* PROVIDED DATA
Content starts

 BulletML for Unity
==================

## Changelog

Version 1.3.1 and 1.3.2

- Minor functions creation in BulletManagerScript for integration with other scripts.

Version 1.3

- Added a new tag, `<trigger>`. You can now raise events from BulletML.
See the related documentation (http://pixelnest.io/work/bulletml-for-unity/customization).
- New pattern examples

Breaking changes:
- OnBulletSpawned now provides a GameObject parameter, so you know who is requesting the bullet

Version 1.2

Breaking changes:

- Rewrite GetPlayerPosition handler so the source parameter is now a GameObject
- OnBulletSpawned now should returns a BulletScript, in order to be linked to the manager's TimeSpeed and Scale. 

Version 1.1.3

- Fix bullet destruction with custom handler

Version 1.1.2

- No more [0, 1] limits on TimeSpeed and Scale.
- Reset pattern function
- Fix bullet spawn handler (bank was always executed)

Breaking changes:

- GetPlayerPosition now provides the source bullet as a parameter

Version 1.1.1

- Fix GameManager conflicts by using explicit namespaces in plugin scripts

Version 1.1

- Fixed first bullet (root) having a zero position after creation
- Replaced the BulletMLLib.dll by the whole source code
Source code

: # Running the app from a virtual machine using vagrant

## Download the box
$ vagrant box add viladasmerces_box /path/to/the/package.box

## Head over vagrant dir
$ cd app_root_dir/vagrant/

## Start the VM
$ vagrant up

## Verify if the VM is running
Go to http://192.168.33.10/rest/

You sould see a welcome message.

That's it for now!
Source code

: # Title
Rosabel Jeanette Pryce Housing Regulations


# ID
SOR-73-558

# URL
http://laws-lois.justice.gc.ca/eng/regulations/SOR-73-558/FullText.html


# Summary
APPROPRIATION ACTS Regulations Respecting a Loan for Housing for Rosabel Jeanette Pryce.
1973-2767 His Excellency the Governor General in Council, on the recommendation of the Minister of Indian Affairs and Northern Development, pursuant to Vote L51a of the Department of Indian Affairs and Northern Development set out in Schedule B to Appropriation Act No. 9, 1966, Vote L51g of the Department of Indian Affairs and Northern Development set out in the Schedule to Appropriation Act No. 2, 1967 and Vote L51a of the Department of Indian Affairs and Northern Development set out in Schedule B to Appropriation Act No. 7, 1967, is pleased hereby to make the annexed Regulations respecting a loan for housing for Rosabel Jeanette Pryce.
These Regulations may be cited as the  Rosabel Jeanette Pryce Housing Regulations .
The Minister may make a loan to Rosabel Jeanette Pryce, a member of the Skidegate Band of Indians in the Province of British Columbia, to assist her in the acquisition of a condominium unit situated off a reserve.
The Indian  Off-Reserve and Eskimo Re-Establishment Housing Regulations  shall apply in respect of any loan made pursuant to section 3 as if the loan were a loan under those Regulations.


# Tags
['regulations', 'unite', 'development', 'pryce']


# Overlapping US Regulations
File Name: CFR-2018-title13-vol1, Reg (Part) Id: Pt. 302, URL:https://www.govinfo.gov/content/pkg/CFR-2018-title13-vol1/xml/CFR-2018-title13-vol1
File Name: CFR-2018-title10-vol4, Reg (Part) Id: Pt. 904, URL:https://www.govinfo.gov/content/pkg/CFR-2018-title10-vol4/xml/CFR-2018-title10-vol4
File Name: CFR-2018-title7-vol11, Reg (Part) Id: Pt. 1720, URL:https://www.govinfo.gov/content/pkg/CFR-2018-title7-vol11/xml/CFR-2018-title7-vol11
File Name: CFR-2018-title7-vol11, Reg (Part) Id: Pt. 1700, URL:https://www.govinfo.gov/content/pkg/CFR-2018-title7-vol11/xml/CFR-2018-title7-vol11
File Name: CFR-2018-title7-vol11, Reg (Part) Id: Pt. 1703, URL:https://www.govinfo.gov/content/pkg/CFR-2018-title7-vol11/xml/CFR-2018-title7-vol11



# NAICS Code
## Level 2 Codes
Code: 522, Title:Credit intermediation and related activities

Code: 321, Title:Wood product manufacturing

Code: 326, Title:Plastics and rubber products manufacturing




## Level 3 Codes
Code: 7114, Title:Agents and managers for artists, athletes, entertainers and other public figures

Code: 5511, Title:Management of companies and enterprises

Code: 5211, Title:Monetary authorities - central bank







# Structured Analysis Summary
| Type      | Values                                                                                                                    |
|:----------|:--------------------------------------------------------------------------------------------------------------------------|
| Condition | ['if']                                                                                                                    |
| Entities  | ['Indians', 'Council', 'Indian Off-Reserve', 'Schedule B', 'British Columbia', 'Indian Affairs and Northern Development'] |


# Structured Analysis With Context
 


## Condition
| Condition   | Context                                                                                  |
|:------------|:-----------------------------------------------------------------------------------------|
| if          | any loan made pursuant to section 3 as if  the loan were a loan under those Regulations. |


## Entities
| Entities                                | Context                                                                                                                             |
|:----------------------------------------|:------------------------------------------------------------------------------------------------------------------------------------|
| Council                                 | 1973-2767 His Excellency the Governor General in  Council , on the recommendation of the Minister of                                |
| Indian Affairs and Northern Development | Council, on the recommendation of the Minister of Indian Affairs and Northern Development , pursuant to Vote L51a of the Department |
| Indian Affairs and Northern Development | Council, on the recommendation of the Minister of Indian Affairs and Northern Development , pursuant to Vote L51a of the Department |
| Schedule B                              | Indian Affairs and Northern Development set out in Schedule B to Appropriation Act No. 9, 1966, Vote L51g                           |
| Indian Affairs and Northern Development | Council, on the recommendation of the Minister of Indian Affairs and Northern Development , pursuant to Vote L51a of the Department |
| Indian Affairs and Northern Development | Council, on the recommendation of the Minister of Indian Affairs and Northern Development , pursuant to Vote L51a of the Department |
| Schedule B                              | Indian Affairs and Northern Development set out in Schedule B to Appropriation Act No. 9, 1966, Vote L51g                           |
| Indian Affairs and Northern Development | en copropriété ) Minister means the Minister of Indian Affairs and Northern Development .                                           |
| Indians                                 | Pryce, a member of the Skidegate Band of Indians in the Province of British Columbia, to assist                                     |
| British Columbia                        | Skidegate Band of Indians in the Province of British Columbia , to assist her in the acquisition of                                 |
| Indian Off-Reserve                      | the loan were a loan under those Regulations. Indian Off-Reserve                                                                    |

Content ends

* EXERCISE DESCRIPTION
For each line in the data that contains the string "File", give a copy of that line.

* RESPONSE TO THIS EXERCISE
File Name: CFR-2018-title13-vol1, Reg (Part) Id: Pt. 302, URL:https://www.govinfo.gov/content/pkg/CFR-2018-title13-vol1/xml/CFR-2018-title13-vol1
File Name: CFR-2018-title10-vol4, Reg (Part) Id: Pt. 904, URL:https://www.govinfo.gov/content/pkg/CFR-2018-title10-vol4/xml/CFR-2018-title10-vol4
File Name: CFR-2018-title7-vol11, Reg (Part) Id: Pt. 1720, URL:https://www.govinfo.gov/content/pkg/CFR-2018-title7-vol11/xml/CFR-2018-title7-vol11
File Name: CFR-2018-title7-vol11, Reg (Part) Id: Pt. 1700, URL:https://www.govinfo.gov/content/pkg/CFR-2018-title7-vol11/xml/CFR-2018-title7-vol11
File Name: CFR-2018-title7-vol11, Reg (Part) Id: Pt. 1703, URL:https://www.govinfo.gov/content/pkg/CFR-2018-title7-vol11/xml/CFR-2018-title7-vol11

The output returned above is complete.